The fact that genotype-directed therapy improves survival in metastatic lung adenocarcinoma is clearly supported by the literature. In a lung cancer consortium study involving 14 US sites, median survival was 3.5 years among patients who had a driver mutation and who received the appropriate targeted therapy vs 2.4 years for patients with a driver mutation but who did not receive targeted therapy, virtually the same as a median survival of 2.1 years for patients who had no driver mutation. One example of a clinically meaningful improvement in progression-free survival (PFS) in ALK+ NSCLC patients was demonstrated in the PROFILE 1014 trial.

In the trial, PFS in patients randomized to the ALK inhibitor, crizotinib, was 55% longer at a hazard ratio of 0.45 compared to patients treated with pemetrexed plus either cisplatin or carboplatin: 10.9 months in the crizotinib arm compared with 7 months in the chemotherapy arm. Time to response at 6.1 weeks for the ALK inhibitor arm compared with 12.1 weeks for the chemotherapy arm as well as duration of response at 49 weeks compared with 22.9 weeks also favoured crizotinib.

“We are not expecting to see overall survival differences, we are used to this from the tyrosine kinase inhibitor story from EGFR NSCLC,” Dr. Jeffrey Rothenstein, Durham Regional Cancer Centre, Ontario said. “But importantly, quality of life is improved when you use targeted therapy in the first-line setting so these are all good reasons for using a targeted ALK inhibitor first-line.” Dr. Barbara Melosky, clinical assistant professor of medical oncology, University of British Columbia, Vancouver, reminded delegates that while ALK rearrangement is a rare mutation, “these patients live many years and we have multiple patients with ALK in our clinics.”

Typically, patients are never or light smokers and ALK+ disease tends to occur in young patients. Compared to patients with EGFR NSCLC, patients with ALK+ NSCLC have more organ involvement and their tumours are more aggressive than EGFR tumours. “About one-quarter of our patients with ALK present with brain metastases,” Dr. Melosky added. “So even if patients are asymptomatic, it’s important to look for brain metastases when we start them on treatment and watch their brain throughout treatment.”

Patients with ALK+ NSCLC do progress and when they do, they can progress either systemically or into the brain. While the percentage of patients in the pivotal PROFILE 1014 study who had brain metastases was limited, there was a trend for an advantage in time to progression in the crizotinib arm in this subgroup of patients compared to the chemotherapy arm.

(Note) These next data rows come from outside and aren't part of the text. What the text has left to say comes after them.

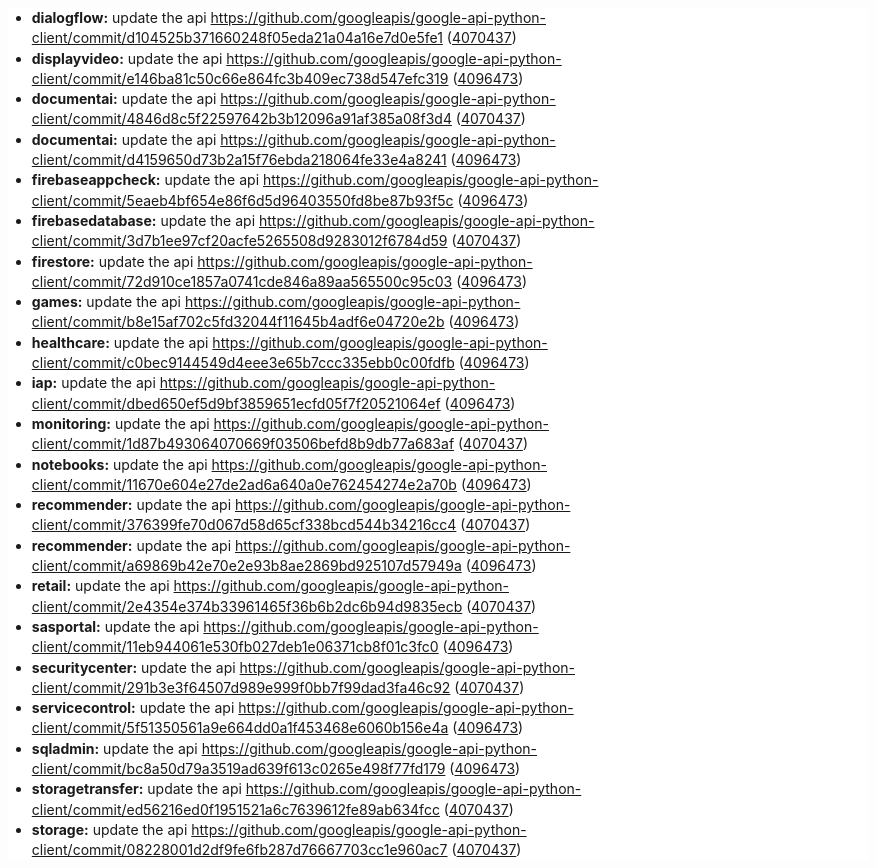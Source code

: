 * **dialogflow:** update the api https://github.com/googleapis/google-api-python-client/commit/d104525b371660248f05eda21a04a16e7d0e5fe1 ([4070437](https://github.com/googleapis/google-api-python-client/commit/4070437ebef99da26ab86b5fc51fcf7a5ae488dc))
* **displayvideo:** update the api https://github.com/googleapis/google-api-python-client/commit/e146ba81c50c66e864fc3b409ec738d547efc319 ([4096473](https://github.com/googleapis/google-api-python-client/commit/4096473865e95e6be6245a4889feb50fd91b5521))
* **documentai:** update the api https://github.com/googleapis/google-api-python-client/commit/4846d8c5f22597642b3b12096a91af385a08f3d4 ([4070437](https://github.com/googleapis/google-api-python-client/commit/4070437ebef99da26ab86b5fc51fcf7a5ae488dc))
* **documentai:** update the api https://github.com/googleapis/google-api-python-client/commit/d4159650d73b2a15f76ebda218064fe33e4a8241 ([4096473](https://github.com/googleapis/google-api-python-client/commit/4096473865e95e6be6245a4889feb50fd91b5521))
* **firebaseappcheck:** update the api https://github.com/googleapis/google-api-python-client/commit/5eaeb4bf654e86f6d5d96403550fd8be87b93f5c ([4096473](https://github.com/googleapis/google-api-python-client/commit/4096473865e95e6be6245a4889feb50fd91b5521))
* **firebasedatabase:** update the api https://github.com/googleapis/google-api-python-client/commit/3d7b1ee97cf20acfe5265508d9283012f6784d59 ([4070437](https://github.com/googleapis/google-api-python-client/commit/4070437ebef99da26ab86b5fc51fcf7a5ae488dc))
* **firestore:** update the api https://github.com/googleapis/google-api-python-client/commit/72d910ce1857a0741cde846a89aa565500c95c03 ([4096473](https://github.com/googleapis/google-api-python-client/commit/4096473865e95e6be6245a4889feb50fd91b5521))
* **games:** update the api https://github.com/googleapis/google-api-python-client/commit/b8e15af702c5fd32044f11645b4adf6e04720e2b ([4096473](https://github.com/googleapis/google-api-python-client/commit/4096473865e95e6be6245a4889feb50fd91b5521))
* **healthcare:** update the api https://github.com/googleapis/google-api-python-client/commit/c0bec9144549d4eee3e65b7ccc335ebb0c00fdfb ([4096473](https://github.com/googleapis/google-api-python-client/commit/4096473865e95e6be6245a4889feb50fd91b5521))
* **iap:** update the api https://github.com/googleapis/google-api-python-client/commit/dbed650ef5d9bf3859651ecfd05f7f20521064ef ([4096473](https://github.com/googleapis/google-api-python-client/commit/4096473865e95e6be6245a4889feb50fd91b5521))
* **monitoring:** update the api https://github.com/googleapis/google-api-python-client/commit/1d87b493064070669f03506befd8b9db77a683af ([4070437](https://github.com/googleapis/google-api-python-client/commit/4070437ebef99da26ab86b5fc51fcf7a5ae488dc))
* **notebooks:** update the api https://github.com/googleapis/google-api-python-client/commit/11670e604e27de2ad6a640a0e762454274e2a70b ([4096473](https://github.com/googleapis/google-api-python-client/commit/4096473865e95e6be6245a4889feb50fd91b5521))
* **recommender:** update the api https://github.com/googleapis/google-api-python-client/commit/376399fe70d067d58d65cf338bcd544b34216cc4 ([4070437](https://github.com/googleapis/google-api-python-client/commit/4070437ebef99da26ab86b5fc51fcf7a5ae488dc))
* **recommender:** update the api https://github.com/googleapis/google-api-python-client/commit/a69869b42e70e2e93b8ae2869bd925107d57949a ([4096473](https://github.com/googleapis/google-api-python-client/commit/4096473865e95e6be6245a4889feb50fd91b5521))
* **retail:** update the api https://github.com/googleapis/google-api-python-client/commit/2e4354e374b33961465f36b6b2dc6b94d9835ecb ([4070437](https://github.com/googleapis/google-api-python-client/commit/4070437ebef99da26ab86b5fc51fcf7a5ae488dc))
* **sasportal:** update the api https://github.com/googleapis/google-api-python-client/commit/11eb944061e530fb027deb1e06371cb8f01c3fc0 ([4096473](https://github.com/googleapis/google-api-python-client/commit/4096473865e95e6be6245a4889feb50fd91b5521))
* **securitycenter:** update the api https://github.com/googleapis/google-api-python-client/commit/291b3e3f64507d989e999f0bb7f99dad3fa46c92 ([4070437](https://github.com/googleapis/google-api-python-client/commit/4070437ebef99da26ab86b5fc51fcf7a5ae488dc))
* **servicecontrol:** update the api https://github.com/googleapis/google-api-python-client/commit/5f51350561a9e664dd0a1f453468e6060b156e4a ([4096473](https://github.com/googleapis/google-api-python-client/commit/4096473865e95e6be6245a4889feb50fd91b5521))
* **sqladmin:** update the api https://github.com/googleapis/google-api-python-client/commit/bc8a50d79a3519ad639f613c0265e498f77fd179 ([4096473](https://github.com/googleapis/google-api-python-client/commit/4096473865e95e6be6245a4889feb50fd91b5521))
* **storagetransfer:** update the api https://github.com/googleapis/google-api-python-client/commit/ed56216ed0f1951521a6c7639612fe89ab634fcc ([4070437](https://github.com/googleapis/google-api-python-client/commit/4070437ebef99da26ab86b5fc51fcf7a5ae488dc))
* **storage:** update the api https://github.com/googleapis/google-api-python-client/commit/08228001d2df9fe6fb287d76667703cc1e960ac7 ([4070437](https://github.com/googleapis/google-api-python-client/commit/4070437ebef99da26ab86b5fc51fcf7a5ae488dc))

Once patients progress on crizotinib, a retrospective analysis of pivotal trials showed that patients who continue to receive treatment with the ALK inhibitor have continued clinical benefit, with a median overall survival of 16.4 months for those who stayed on treatment vs 3.9 months for those who did not.

There are also now second-generation ALK inhibitors that can be used following the development of resistance to crizotinib, Dr. Melosky observed. Two such second-generation agents include ceritinib and alectinib. Ceritinib is now standard of care in the US following progression on crizotinib. Response rates to ceritinib in ALK inhibitor native patients are in the range of 60% although response rates and PFS curves are less robust in heavily pretreated patients.

“However, ceritinib is a harder drug than crizotinib,” Dr. Melosky observed, “and many patients in ceritinib trials required a dose reduction and grade 3 and 4 adverse events were more common than they were in crizotinib trials.” The good news, she added, is that multiple agents are now being tested for ALK+ patients.

“I’m an optimist,” Dr. Melosky said, “and I predict ALK+NSCLC is going to become a chronic disease because we will have multiple lines of ALK inhibitors.”


Targeted therapies for EGFR+ and ALK+ NSCLC are growing in number, the hope being that each successive generation of EGFR and ALK inhibitors will be able to overcome resistance mutations when they occur. Armed with a burgeoning choice of agents, it is imperative that oncologists know a patient’s mutation status on initiation of treatment as any driver mutations that are present may be directly targeted with new and existing therapies. Reflex testing ordered by the pathologist promises to speed up the process and bring the best treatment forward more promptly to the patient.